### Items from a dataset
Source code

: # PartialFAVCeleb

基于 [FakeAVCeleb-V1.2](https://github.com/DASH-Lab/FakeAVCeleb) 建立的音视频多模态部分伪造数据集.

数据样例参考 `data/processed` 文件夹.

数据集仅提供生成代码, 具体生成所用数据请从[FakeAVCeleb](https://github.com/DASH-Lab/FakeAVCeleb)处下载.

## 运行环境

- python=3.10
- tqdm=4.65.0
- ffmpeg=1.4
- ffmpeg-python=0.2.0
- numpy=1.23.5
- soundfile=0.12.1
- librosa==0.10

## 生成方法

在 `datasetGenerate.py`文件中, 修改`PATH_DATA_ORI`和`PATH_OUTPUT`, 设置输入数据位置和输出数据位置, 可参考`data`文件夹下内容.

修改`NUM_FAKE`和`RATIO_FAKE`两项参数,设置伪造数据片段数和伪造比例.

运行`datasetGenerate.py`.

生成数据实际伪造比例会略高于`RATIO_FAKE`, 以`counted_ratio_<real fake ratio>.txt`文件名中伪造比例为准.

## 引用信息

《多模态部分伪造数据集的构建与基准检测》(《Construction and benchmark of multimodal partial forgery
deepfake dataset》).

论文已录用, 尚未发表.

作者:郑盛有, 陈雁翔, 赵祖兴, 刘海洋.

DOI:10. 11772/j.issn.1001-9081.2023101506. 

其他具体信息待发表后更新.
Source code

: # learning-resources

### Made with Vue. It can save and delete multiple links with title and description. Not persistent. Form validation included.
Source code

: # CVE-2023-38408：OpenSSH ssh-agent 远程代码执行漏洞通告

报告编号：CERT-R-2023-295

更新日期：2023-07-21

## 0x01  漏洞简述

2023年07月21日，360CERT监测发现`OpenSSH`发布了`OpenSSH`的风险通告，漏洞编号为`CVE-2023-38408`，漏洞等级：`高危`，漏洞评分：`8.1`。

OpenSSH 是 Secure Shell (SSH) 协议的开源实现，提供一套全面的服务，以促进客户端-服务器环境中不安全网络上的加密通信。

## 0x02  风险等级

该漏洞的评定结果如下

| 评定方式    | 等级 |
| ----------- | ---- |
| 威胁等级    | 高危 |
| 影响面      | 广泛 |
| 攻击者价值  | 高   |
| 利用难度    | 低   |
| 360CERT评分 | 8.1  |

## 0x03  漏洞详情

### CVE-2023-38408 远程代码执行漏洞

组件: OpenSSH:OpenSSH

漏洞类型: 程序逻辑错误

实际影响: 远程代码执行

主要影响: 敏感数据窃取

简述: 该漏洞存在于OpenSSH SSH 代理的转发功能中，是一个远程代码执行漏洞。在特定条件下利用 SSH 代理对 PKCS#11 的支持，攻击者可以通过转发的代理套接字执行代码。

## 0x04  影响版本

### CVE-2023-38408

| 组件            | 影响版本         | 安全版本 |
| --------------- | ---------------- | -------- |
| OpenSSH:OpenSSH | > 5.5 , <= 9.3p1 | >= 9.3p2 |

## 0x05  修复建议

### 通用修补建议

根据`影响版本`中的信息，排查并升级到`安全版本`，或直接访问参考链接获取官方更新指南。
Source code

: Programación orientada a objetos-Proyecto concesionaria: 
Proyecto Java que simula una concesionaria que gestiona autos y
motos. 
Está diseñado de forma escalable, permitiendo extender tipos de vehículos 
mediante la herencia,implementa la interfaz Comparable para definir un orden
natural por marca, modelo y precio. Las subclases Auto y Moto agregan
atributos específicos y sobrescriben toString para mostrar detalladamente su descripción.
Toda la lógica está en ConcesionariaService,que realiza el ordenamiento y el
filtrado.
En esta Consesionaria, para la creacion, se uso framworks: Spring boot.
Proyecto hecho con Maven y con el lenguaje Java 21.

### TASK PROMPT
Scan the lines above for "DASH", then copy every one that has it.

### RESULT FOR THIS TASK
基于 [FakeAVCeleb-V1.2](https://github.com/DASH-Lab/FakeAVCeleb) 建立的音视频多模态部分伪造数据集.
数据集仅提供生成代码, 具体生成所用数据请从[FakeAVCeleb](https://github.com/DASH-Lab/FakeAVCeleb)处下载.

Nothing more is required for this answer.